[EXERCISE OBJECTIVE]:
Look below for the lines from the one with "Kong includes Role-Based" to the one with "When a Super Admin creates", and copy exactly those lines, both ends included.

[DATASET CONTENT]:

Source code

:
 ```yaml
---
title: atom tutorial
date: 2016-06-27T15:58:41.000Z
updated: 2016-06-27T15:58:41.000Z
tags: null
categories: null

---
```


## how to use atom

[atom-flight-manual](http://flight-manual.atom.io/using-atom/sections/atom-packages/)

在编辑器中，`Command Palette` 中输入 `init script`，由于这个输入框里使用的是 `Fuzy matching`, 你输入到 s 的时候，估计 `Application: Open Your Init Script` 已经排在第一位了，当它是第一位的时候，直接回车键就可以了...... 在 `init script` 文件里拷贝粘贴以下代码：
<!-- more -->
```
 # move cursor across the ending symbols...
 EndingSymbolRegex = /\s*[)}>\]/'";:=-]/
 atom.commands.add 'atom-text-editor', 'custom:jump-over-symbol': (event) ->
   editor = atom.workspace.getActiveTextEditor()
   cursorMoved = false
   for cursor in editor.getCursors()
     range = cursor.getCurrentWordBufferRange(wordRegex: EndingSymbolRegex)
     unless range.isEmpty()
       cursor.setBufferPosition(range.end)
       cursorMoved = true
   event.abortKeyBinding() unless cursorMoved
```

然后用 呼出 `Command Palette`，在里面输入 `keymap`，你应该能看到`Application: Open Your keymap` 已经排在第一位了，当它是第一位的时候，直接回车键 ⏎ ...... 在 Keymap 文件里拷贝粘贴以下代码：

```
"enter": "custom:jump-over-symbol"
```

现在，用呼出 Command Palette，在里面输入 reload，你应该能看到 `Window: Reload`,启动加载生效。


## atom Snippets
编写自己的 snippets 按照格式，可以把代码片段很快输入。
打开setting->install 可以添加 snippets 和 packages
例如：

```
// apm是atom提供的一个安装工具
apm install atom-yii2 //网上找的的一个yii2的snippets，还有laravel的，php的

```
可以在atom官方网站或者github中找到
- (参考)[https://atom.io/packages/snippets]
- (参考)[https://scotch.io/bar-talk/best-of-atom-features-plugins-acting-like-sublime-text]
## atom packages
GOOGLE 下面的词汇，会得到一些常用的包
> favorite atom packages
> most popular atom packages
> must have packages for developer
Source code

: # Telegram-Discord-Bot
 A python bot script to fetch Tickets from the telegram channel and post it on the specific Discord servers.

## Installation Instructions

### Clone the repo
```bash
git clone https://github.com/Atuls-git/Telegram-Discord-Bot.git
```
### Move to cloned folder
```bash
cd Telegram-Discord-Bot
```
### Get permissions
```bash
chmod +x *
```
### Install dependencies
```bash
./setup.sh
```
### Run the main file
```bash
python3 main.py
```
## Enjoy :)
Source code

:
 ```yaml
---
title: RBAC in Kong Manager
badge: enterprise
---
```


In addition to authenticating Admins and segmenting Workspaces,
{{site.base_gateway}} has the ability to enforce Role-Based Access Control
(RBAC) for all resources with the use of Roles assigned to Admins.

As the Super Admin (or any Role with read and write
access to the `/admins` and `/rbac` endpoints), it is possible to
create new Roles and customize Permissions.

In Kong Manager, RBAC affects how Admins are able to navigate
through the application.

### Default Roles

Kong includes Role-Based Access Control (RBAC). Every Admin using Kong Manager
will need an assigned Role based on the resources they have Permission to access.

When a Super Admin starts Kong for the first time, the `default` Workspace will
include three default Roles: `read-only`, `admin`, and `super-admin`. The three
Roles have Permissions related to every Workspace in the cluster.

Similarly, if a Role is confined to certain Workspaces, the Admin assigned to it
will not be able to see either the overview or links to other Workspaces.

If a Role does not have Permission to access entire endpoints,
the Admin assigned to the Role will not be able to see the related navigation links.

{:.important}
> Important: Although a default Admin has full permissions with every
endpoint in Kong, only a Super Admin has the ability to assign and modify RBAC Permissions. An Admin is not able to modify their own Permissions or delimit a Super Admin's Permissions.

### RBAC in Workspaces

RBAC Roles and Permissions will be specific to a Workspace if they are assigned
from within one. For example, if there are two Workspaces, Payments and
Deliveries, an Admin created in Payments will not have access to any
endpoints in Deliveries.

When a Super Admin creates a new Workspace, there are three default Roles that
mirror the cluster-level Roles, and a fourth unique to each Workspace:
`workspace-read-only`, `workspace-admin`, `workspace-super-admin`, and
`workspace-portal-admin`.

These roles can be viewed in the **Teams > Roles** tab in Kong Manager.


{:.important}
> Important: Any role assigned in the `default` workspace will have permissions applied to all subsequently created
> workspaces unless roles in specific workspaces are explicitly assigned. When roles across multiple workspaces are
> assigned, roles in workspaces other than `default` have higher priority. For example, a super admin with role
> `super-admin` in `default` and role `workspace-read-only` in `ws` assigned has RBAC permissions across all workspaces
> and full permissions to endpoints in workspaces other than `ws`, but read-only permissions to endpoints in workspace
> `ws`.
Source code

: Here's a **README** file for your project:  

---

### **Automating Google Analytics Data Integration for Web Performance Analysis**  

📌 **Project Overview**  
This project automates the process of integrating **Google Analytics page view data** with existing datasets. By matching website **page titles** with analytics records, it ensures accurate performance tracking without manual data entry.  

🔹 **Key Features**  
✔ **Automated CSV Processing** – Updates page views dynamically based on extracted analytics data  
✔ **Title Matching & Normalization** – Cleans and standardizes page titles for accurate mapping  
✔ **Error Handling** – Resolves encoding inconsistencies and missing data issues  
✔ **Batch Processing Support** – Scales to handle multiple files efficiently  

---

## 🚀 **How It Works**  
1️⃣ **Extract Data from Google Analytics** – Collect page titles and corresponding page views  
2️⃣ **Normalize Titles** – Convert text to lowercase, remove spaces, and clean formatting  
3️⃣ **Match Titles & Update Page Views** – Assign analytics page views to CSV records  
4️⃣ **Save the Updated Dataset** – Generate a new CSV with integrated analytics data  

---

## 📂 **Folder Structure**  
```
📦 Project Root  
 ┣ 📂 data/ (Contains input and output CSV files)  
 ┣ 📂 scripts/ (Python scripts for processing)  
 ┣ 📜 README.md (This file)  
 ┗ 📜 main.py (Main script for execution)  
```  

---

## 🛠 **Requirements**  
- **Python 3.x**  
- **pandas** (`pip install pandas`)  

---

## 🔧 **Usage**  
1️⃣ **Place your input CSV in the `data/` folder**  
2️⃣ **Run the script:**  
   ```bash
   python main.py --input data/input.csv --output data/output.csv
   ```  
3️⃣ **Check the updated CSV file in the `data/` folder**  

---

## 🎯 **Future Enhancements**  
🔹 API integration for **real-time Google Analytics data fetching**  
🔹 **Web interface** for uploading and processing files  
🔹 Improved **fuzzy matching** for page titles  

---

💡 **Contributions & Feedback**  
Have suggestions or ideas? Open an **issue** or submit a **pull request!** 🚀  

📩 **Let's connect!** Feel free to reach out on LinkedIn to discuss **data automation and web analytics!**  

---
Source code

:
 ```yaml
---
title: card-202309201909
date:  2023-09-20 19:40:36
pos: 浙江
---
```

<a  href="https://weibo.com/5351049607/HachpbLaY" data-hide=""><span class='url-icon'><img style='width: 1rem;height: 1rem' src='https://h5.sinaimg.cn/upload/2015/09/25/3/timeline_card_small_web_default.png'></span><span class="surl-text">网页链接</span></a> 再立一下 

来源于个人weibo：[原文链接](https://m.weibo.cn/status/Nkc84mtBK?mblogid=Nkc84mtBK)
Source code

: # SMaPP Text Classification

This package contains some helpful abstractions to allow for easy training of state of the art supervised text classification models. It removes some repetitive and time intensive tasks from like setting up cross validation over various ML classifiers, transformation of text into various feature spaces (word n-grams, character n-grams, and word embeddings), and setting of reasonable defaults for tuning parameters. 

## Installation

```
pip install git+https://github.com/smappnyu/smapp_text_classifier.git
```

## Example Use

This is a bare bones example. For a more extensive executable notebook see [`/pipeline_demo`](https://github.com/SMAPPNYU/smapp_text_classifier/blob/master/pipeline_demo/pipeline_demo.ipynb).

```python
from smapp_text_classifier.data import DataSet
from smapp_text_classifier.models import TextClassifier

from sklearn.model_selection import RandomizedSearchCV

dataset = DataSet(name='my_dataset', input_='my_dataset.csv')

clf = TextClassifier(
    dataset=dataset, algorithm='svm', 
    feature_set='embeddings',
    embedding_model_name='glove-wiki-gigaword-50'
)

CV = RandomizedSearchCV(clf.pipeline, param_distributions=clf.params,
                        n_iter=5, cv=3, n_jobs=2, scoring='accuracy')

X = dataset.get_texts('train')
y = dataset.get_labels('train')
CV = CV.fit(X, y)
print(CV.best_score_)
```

[SOLVED PROBLEM]:
Kong includes Role-Based Access Control (RBAC). Every Admin using Kong Manager
will need an assigned Role based on the resources they have Permission to access.

When a Super Admin starts Kong for the first time, the `default` Workspace will
include three default Roles: `read-only`, `admin`, and `super-admin`. The three
Roles have Permissions related to every Workspace in the cluster.

Similarly, if a Role is confined to certain Workspaces, the Admin assigned to it
will not be able to see either the overview or links to other Workspaces.

If a Role does not have Permission to access entire endpoints,
the Admin assigned to the Role will not be able to see the related navigation links.

{:.important}
> Important: Although a default Admin has full permissions with every
endpoint in Kong, only a Super Admin has the ability to assign and modify RBAC Permissions. An Admin is not able to modify their own Permissions or delimit a Super Admin's Permissions.

### RBAC in Workspaces

RBAC Roles and Permissions will be specific to a Workspace if they are assigned
from within one. For example, if there are two Workspaces, Payments and
Deliveries, an Admin created in Payments will not have access to any
endpoints in Deliveries.

When a Super Admin creates a new Workspace, there are three default Roles that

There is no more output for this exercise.